SUPREME COURT OF THE STATE OF NEW YORK Appellate Division, Fourth Judicial Department
November 12, 2010
IN THE MATTER OF SYIRA W., KQUAMERE R., AND TONISHA G.
ERIE COUNTY DEPARTMENT OF SOCIAL SERVICES, PETITIONER-RESPONDENT; AND LATASHA B., RESPONDENT-APPELLANT.
Appeal from an order of the Family Court, Erie County (Patricia A. Maxwell, J.), entered August 17, 2009 in a proceeding pursuant to Family Court Act article 10. The order, among other things, adjudged that respondent neglected the subject children.
Published by New York State Law Reporting Bureau pursuant to Judiciary Law § 431.
This opinion is uncorrected and subject to revision before publication in the Official Reports.
PRESENT: SMITH, J.P., LINDLEY, SCONIERS, PINE, AND GORSKI, JJ.
It is hereby ORDERED that the order so appealed from is unanimously affirmed without costs.
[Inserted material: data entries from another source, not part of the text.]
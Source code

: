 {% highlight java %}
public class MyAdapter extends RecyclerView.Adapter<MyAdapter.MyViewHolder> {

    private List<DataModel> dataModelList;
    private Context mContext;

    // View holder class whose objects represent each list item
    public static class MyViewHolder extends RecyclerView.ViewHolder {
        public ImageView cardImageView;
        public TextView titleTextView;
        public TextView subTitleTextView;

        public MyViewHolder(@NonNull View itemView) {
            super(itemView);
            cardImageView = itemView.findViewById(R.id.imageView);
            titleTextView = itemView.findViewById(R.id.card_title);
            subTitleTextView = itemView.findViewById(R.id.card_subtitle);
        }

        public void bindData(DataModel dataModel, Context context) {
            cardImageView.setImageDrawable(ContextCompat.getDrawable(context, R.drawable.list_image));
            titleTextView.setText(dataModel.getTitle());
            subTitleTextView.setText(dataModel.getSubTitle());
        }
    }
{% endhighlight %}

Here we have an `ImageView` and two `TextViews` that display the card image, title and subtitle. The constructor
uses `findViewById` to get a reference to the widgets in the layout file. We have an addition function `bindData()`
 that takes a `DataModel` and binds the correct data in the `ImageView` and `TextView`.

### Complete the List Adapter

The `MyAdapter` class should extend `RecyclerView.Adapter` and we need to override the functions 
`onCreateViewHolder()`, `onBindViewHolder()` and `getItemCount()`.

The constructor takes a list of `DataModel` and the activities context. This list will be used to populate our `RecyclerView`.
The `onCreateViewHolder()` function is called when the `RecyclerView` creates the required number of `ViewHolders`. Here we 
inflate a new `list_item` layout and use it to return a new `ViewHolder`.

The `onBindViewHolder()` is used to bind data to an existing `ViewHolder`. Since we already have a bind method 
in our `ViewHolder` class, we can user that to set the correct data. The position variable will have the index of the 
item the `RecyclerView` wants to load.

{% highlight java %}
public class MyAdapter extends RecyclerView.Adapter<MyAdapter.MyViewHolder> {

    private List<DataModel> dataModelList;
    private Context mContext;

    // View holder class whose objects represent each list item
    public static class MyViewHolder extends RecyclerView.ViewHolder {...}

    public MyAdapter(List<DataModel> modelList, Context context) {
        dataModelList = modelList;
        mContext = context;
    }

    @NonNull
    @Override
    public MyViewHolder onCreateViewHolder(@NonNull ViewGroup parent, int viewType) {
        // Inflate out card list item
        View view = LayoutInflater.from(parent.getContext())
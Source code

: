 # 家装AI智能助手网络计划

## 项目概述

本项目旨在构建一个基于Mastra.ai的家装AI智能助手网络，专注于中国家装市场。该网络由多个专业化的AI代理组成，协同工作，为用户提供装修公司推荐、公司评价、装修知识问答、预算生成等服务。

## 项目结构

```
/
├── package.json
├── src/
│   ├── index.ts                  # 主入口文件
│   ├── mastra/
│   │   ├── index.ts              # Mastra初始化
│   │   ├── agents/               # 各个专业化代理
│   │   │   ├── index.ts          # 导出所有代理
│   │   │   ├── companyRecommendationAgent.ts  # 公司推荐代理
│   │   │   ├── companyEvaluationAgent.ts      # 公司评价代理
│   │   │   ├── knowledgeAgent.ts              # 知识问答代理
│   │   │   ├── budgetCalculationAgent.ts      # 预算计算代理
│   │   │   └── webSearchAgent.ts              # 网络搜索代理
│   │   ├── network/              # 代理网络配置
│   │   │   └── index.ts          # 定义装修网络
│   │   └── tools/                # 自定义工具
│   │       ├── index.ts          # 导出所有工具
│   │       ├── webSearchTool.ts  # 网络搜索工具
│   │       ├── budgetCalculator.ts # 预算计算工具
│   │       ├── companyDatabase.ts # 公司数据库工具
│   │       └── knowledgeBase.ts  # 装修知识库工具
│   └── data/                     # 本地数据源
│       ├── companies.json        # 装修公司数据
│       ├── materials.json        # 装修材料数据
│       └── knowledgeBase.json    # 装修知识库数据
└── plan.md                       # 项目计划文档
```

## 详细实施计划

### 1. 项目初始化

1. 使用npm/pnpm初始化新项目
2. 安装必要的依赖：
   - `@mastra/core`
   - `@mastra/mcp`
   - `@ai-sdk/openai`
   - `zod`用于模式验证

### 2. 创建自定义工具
Respondent mother appeals from an order that, inter alia, adjudicated her three children to be neglected. We note at the outset that, although the order of disposition in this child neglect proceeding has expired, the appeal by the mother from that order brings up for review the underlying fact-finding order (see Matter of Jimmy D., 302 AD2d 892, lv denied 100 NY2d 503). We conclude that Family Court properly determined, following a hearing, that she neglected her children. The mother did not move to dismiss the petition on the ground that the evidence of neglect was insufficient to support the petition and thus failed to preserve for our review her present contention that the evidence is insufficient to establish that any of her children were present during the incident of domestic violence that formed the basis for the neglect petition (see generally Matter of Lorelei M., 67 AD3d 1383; Matter of Yorimar K.-M., 309 AD2d 1148). In any event, the record contains sufficient evidence from which the court could have determined that at least one of the mother's children was present during that incident. Contrary to the mother's contention, the domestic violence case worker did not recant her testimony that at least one child had been present during the altercation but, rather, she clarified the basis for that testimony. In any event, even if the mother is correct, the case worker thereby would have created a credibility determination for the court, and the court's credibility determinations are of course entitled to great deference (see Matter of Kayla N., 41 AD3d 920, 922).
We have examined the mother's remaining contention and conclude that it is without merit.